The UK National Cyber Security Center already sits down with operators during the network planning phase. Redundancy and shared network infrastructure is another way to improve resilience against network sabotage. National roaming would definitely improve resilience.

The UK has arguably the most experience with assessing the trustworthiness of Chinese mobile network equipment. If their ongoing Telecoms Supply Chain Review comes to the conclusion that Chinese vendors should be excluded from certain core network functions, such as lawful interception for law enforcement agencies, Europe would do well to follow suit.

These steps would do a lot to improve the trustworthiness and resilience of our networks, and we aren’t doing them yet. But banning companies does very little to fix the countless flaws present in today's ICT systems.

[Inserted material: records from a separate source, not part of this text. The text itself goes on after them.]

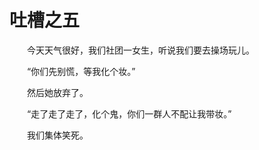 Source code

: # 吐槽之五

　　今天天气很好，我们社团一女生，听说我们要去操场玩儿。

　　“你们先别慌，等我化个妆。”

　　然后她放弃了。

　　“走了走了走了，化个鬼，你们一群人不配让我带妆。”

　　我们集体笑死。


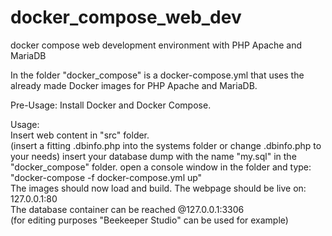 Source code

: # docker_compose_web_dev
 docker compose web development environment with PHP Apache and MariaDB
 
   
 In the folder "docker_compose" is a docker-compose.yml that uses the already made Docker images
 for PHP Apache and MariaDB.
 
 Pre-Usage:
 Install Docker and Docker Compose.   
 
 Usage:    
 Insert web content in "src" folder.  
 (insert a fitting .dbinfo.php into the systems folder or change .dbinfo.php to your needs)
 insert your database dump with the name "my.sql" in the "docker_compose" folder.
 open a console window in the folder and type: "docker-compose -f docker-compose.yml up"   
 The images should now load and build.
 The webpage should be live on: 127.0.0.1:80    
 The database container can be reached @127.0.0.1:3306    
 (for editing purposes "Beekeeper Studio" can be used for example)

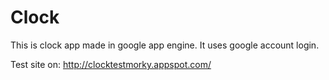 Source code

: Clock
=====
This is clock app made in google app engine. It uses google account login.

Test site on: http://clocktestmorky.appspot.com/ 
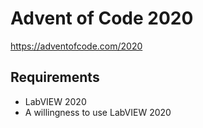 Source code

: # Advent of Code 2020

https://adventofcode.com/2020

## Requirements

* LabVIEW 2020
* A willingness to use LabVIEW 2020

It would also put us on a costly and unproductive road toward paranoia: If we ban Huawei and ZTE from the 5G rollout, do we need to ban Chinese 5G modules in autonomous cars? What about the AI coprocessors from China in your smartphone? What about solar technology from Huawei in your energy grid?

It's about dependency, stupid

The more challenging discussion and the real driver of the current 5G debate is the fact that Europe and many other Western nations have become increasingly dependent on Chinese technology. China is no longer just the "factory of the world," but instead an economic competitor and at the same time a "systemic rival."

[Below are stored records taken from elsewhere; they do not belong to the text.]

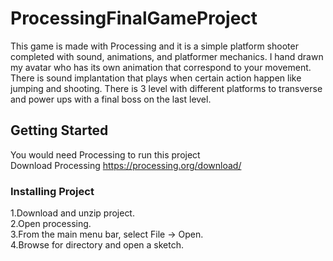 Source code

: # ProcessingFinalGameProject
This game is made with Processing and it is a simple platform shooter completed with sound, animations, and platformer mechanics.
I hand drawn my avatar who has its own animation that correspond to your movement. There is sound implantation that plays when certain action happen like jumping and shooting. There is 3 level with different platforms to transverse and power ups with a final boss on the last level.

## Getting Started
You would need Processing to run this project
<br />
Download Processing https://processing.org/download/
### Installing Project
1.Download and unzip project.
<br />
2.Open processing.
<br />
3.From the main menu bar, select File -> Open.
<br />
4.Browse for directory and open a sketch.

For ICT, and especially semiconductors, the country still lags behind and is highly dependent on foreign designs, IP, and chips. This is why US export control measures against Huawei are so effective in disrupting their supply chain. But for how long? The collateral damage is massive, and China has already announced its own "entity list" to halt business with foreign companies. The semiconductor industry is susceptible to these types of geoeconomic strategies, because of the (for now) global nature of the semiconductor supply chain.

But where is this leading us? Chinese companies are doubling down on self-reliance to ensure business continuity. Disrupting ICT supply chains through export control measures hurts innovation and might very well lead to decoupling. In this scenario, technology will be developed with two different sets of standards—the US and its allies on the one side and China and its allies on the other. This would pose a huge challenge to companies that need to maintain different supply chains for different markets. Most importantly, it would not result in more trustworthy or resilient ICT systems and digital infrastructure.

Europe is correct not to follow the US call to entirely ban Chinese equipment. The problem is much more complicated than that. Indeed, we are becoming more and more dependent on ICT systems from a country that we perceive as a systemic rival. That's not good. But banning Chinese companies would do a disservice to our own industry: 5G is first and foremost an infrastructure that companies need to adopt in order to develop innovative services and applications for their own industries.

An indiscriminate ban against Chinese 5G vendors would significantly delay the 5G rollout in Europe and give Chinese industries an even greater head start in developing services, applications, and new business models to fully utilize future 5G infrastructure. This could very well mean that in a few years, our industry will have to rely on those more innovative and efficient 5G applications and services to make the most use of our infrastructure – making us even more dependent.

Thus, instead of banning, the answer should be to strengthen our own industry in key technologies and critical sectors. That also means we need to do the hard work of properly assessing risks in a highly connected society and industry.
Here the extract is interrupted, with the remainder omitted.